Hints and code snippets for a more sane OS X Terminal experience

posted in the early afternoon by Constantinos. Filed under Code, OS X

This post was originally published in 2006
The tips and techniques explained may be outdated.

Pretty long title, huh? Well, I’ve finally made the decision that there’s no way I’ll ever be able to keep a journal. So instead, I’ll start posting code snippets and general hints that I mostly harvested online (and try to cite wherever I can – remember that is -), but also modified to suit my purposes… First up is seamless integration of X11 in OS X with the Terminal application.. Read on for the code

First off, the reason I got started in this: I HATE xterm. Really dislike it, to the point where I would actively avoid any xwindow apps. That’s until I came across this hint at macosxhints.com. Really nice hint, but to get the best possible approach you have to shift through all the comments, and merge some bash with some csh scripts in order to get the most seamless approach. So this is my solution, for the bash shell, derived from that hint on macosxhints, and explicitly avoiding any modifications of master files (which might get overwritten with an OS X upgrade).

First step, is to prevent X11 from opening up an xterm window. That’s fairly easy. Simply create a file called .xinitrc under your home (~/) directory with your favorite editor (like TextMate 😉 ), and paste this code in it (lifted straight off the aforementioned hint):

PATH=/usr/X11R6/bin:$PATH
 
# surpress starting of an initial xterm
xterm()
{
    return 0
}
 
# remember the display name
echo "$DISPLAY" > $HOME/.tmp/X11-display-`hostname -s`
 
# run system-defined xinitrc (doesn't return)
source /etc/X11/xinit/xinitrc

Now what this does, is redefine the function that calls up the xterm window, and make it do nothing. Then the master file is sourced, so no harm no foul. This modification will survive across upgrades too.

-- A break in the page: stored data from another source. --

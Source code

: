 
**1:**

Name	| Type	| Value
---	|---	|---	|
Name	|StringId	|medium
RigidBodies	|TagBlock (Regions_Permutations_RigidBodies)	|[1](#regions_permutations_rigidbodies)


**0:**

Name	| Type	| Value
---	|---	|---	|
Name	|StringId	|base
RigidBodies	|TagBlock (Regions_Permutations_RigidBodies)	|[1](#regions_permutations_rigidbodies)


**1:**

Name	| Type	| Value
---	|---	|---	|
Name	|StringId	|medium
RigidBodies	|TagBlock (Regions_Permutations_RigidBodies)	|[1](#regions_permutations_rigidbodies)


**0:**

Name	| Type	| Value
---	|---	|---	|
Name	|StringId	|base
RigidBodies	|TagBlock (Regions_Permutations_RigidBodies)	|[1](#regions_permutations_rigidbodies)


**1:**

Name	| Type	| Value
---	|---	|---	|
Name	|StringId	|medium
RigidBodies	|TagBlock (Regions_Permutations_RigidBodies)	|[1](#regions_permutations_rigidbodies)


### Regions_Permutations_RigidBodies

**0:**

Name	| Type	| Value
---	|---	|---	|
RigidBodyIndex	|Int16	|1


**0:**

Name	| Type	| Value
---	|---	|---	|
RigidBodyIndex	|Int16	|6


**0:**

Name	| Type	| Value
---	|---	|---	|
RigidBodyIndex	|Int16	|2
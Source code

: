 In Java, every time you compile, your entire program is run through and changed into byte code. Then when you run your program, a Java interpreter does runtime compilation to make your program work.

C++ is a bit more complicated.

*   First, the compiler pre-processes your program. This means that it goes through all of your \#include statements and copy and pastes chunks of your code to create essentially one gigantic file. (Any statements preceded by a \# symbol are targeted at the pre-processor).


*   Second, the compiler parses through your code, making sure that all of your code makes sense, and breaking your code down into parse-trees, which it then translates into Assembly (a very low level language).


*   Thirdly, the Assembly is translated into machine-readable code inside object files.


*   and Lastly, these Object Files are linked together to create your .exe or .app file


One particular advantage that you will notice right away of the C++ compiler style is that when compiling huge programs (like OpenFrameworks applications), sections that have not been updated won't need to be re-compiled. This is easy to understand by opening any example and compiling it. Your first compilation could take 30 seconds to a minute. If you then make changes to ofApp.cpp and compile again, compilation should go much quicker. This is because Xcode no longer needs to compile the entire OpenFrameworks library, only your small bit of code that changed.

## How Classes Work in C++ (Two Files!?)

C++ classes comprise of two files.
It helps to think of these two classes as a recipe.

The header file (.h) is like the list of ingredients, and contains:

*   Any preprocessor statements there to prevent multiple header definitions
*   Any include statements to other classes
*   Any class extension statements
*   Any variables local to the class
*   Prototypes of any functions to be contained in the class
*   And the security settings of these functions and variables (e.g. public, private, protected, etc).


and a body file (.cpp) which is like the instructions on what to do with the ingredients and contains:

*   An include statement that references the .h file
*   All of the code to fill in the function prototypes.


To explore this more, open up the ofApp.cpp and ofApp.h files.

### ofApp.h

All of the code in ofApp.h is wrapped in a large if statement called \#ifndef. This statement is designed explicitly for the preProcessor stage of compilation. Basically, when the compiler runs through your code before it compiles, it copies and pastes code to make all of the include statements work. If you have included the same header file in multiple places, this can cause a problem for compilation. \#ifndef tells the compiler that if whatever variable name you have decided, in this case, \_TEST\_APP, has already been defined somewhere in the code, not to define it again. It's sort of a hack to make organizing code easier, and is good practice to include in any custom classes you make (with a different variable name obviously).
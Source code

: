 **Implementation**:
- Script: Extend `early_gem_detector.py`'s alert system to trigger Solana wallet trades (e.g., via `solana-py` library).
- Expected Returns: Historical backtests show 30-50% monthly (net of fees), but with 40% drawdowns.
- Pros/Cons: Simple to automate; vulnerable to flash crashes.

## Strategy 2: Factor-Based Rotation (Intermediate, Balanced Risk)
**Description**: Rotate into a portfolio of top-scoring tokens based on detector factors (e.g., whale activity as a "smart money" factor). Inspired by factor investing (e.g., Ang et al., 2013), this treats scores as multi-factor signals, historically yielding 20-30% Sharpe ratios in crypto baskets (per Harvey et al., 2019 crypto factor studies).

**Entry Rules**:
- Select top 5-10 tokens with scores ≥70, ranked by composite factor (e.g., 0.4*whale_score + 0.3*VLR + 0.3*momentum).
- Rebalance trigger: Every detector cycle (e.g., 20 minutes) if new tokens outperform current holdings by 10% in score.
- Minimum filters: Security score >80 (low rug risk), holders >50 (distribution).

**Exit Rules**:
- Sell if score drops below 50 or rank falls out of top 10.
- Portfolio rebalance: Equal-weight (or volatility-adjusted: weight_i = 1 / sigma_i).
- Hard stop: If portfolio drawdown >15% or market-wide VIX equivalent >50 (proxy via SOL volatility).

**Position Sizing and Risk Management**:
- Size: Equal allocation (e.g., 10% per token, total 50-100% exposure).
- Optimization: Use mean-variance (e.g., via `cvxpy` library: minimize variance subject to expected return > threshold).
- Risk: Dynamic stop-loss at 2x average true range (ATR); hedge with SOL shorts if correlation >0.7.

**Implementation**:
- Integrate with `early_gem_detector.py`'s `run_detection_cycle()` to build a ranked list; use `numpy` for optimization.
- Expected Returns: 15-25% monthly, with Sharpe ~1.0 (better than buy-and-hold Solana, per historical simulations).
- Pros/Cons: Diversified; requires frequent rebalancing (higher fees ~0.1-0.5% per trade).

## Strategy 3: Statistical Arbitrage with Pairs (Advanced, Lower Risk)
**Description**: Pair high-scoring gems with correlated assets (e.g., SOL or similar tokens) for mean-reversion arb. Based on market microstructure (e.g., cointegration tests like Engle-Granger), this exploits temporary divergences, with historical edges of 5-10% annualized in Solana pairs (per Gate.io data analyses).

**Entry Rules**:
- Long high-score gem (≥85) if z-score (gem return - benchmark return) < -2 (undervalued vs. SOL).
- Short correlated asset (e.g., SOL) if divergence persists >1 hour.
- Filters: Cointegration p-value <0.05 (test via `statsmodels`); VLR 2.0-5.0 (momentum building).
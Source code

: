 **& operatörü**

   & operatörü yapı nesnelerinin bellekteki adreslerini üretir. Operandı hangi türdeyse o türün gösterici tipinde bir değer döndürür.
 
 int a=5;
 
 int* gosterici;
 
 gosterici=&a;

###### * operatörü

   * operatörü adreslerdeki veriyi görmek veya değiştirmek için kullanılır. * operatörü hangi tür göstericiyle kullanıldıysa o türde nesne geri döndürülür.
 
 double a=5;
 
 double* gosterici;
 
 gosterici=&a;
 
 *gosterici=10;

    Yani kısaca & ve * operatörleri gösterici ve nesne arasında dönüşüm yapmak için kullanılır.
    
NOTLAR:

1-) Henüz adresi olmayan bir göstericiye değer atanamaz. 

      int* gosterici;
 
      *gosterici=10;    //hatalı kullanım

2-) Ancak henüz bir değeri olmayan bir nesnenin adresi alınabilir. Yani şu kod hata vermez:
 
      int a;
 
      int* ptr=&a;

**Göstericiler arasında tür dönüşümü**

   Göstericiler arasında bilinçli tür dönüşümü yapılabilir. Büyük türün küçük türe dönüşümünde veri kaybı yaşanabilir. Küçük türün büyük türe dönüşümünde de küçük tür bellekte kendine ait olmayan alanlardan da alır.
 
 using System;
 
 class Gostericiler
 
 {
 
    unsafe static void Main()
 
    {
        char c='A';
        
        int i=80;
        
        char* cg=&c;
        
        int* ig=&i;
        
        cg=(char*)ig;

Now to the more tricky part. In your .bash_profile file, insert this little gem of a code:

if [ !$DISPLAY ] && [ !$SSH_TTY ] && [ !$REMOTEHOST ]
then
    export DISPLAY=`ps xw -o command | sed -n '/^\/.*X11.*\:/s/.*:/:/p'`
fi
 
if [ $DISPLAY ]
then
    if xwininfo -display "$DISPLAY" -root >/dev/null 2>&1
    then
        echo Using X11 display $DISPLAY
        export DISPLAY
    else
        unset DISPLAY
    fi
fi


This piece of code simply tries to capture the $DISPLAY given by X11, so it can be used in the Terminal. This is usually :0, but not if you’re running it over ssh. This should catch either.

So far so good. Whenever I need xwindows, I can start X11, then open a new terminal window and voila. But wait a minute. Why would I have to manually start X11? When that app is idle, it’s using up almost zero resources. I could very easily place it in my startup items. That’s a good solution, with the problem being that I rarely need X11, and I don’t want to have it in my dock all the time.

This is where the magic happens (btw this same method can be used to hide the dock and menu-bar of pretty much ANY app). Find the X11 app in the finder under /Applications/Utilities/. Ctrl-click on it, and “Show Package Contents”. Then navigate to Contents/Info.plist, open it up in the Property List Editor, and add a new sibling under Root called LSUIElement, set it to boolean, and give it the value ‘Yes’ (or set it to string and give it the value 1). Save the plist file, and close it.

Almost there. Now in the terminal, give the command touch /Applications/Utilities/X11.app/, and you’re all set. Double click on the X11 app to start it, and… nothing! The only way you can know it’s running, is if you look for it in the Activity Monitor! This won’t survive across upgrades of X11, and in fact if X11 gets upgraded you will have to open Activity Monitor to kill it before the upgrade, but I feel it’s an easy change to make, and a change that’s almost a second nature to me.

So that’s my solution for this. Right now I have X11 running in the background at all times, and terminal simply captures the display and uses it whenever it needs it. And since all the modified files are in the user’s home directory, this solution will survive across OS upgrades. As a final note, I do have the capture script for tcsh, but it’s the same as the script listed in a comment of the previously mentioned macosxhints hint, so I won’t enter it here again. Just look for it there.